┌────────

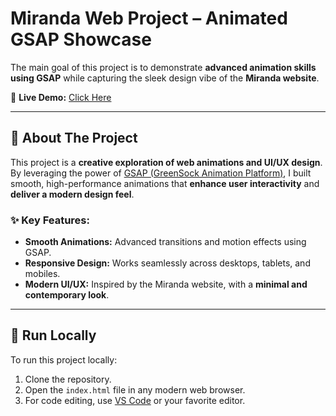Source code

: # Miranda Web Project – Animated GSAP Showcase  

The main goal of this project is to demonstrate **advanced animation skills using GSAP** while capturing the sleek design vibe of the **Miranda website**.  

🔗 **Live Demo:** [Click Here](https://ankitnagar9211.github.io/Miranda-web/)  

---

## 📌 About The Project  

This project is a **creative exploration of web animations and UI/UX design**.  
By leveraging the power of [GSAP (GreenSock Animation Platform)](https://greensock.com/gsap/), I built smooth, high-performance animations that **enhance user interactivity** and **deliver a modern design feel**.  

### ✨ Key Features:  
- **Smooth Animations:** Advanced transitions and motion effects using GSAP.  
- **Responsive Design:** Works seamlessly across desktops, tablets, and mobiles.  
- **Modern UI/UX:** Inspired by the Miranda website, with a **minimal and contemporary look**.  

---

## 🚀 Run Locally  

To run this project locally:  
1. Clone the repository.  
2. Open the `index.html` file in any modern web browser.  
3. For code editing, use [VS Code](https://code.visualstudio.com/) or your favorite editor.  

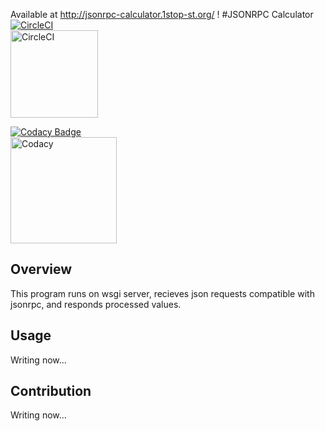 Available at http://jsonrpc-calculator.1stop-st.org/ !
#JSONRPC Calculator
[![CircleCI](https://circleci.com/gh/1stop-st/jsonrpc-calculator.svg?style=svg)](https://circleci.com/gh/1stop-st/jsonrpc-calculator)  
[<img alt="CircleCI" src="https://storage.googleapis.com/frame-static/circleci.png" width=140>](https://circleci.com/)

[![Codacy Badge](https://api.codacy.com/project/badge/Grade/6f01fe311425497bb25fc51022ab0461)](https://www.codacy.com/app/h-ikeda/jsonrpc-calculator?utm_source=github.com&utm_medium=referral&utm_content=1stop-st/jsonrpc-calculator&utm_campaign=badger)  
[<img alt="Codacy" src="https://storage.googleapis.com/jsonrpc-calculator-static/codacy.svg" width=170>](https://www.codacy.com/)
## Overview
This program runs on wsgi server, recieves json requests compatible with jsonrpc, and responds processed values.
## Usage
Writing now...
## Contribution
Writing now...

└────────
┌────────

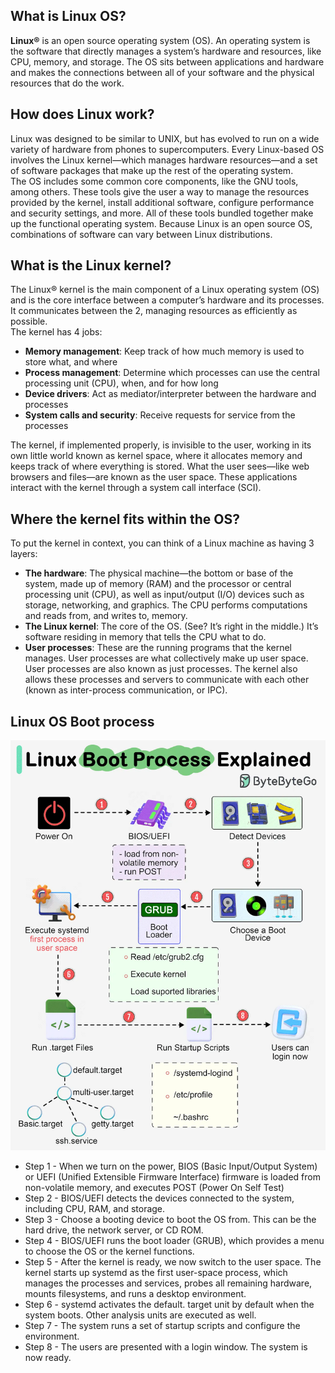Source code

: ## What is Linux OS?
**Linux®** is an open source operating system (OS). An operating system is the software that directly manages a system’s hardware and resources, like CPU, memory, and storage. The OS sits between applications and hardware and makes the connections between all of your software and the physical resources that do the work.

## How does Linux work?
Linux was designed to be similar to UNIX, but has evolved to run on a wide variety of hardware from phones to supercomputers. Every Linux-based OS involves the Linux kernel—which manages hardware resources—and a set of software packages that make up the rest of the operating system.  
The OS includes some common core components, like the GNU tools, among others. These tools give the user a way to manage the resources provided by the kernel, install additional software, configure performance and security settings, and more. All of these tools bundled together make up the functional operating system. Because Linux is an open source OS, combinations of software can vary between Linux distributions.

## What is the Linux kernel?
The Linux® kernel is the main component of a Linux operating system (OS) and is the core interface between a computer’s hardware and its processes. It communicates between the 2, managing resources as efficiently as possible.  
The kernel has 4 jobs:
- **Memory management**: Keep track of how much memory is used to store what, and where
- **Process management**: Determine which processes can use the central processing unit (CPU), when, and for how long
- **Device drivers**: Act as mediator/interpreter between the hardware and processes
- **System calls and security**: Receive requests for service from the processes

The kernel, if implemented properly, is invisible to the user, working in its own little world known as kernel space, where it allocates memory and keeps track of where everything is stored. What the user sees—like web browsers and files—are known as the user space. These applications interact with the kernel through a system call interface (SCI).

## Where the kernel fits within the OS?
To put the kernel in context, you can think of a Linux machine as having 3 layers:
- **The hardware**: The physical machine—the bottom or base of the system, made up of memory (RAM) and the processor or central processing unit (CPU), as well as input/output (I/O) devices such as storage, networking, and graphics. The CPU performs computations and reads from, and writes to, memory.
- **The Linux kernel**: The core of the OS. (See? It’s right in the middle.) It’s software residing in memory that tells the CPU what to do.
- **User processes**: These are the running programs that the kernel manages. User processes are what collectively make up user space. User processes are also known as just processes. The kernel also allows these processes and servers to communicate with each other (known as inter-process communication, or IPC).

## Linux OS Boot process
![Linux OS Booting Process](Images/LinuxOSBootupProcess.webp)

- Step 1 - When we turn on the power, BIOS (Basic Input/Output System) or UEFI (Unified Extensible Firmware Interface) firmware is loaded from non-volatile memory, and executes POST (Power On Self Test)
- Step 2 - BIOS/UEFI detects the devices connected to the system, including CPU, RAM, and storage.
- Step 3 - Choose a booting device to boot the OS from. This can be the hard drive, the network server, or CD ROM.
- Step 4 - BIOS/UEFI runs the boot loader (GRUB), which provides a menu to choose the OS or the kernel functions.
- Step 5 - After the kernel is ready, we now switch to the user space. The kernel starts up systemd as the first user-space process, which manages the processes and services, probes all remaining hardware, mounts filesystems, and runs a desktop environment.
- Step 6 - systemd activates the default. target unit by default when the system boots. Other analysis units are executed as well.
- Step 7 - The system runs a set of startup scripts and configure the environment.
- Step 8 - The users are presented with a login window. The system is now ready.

└────────

= Task to complete =
All lines above from the line with "is Linux OS?" through the line with "## How does Linux work?", both included, are to be set down exactly, with nothing else.

= Answer below =
: ## What is Linux OS?
**Linux®** is an open source operating system (OS). An operating system is the software that directly manages a system’s hardware and resources, like CPU, memory, and storage. The OS sits between applications and hardware and makes the connections between all of your software and the physical resources that do the work.

## How does Linux work?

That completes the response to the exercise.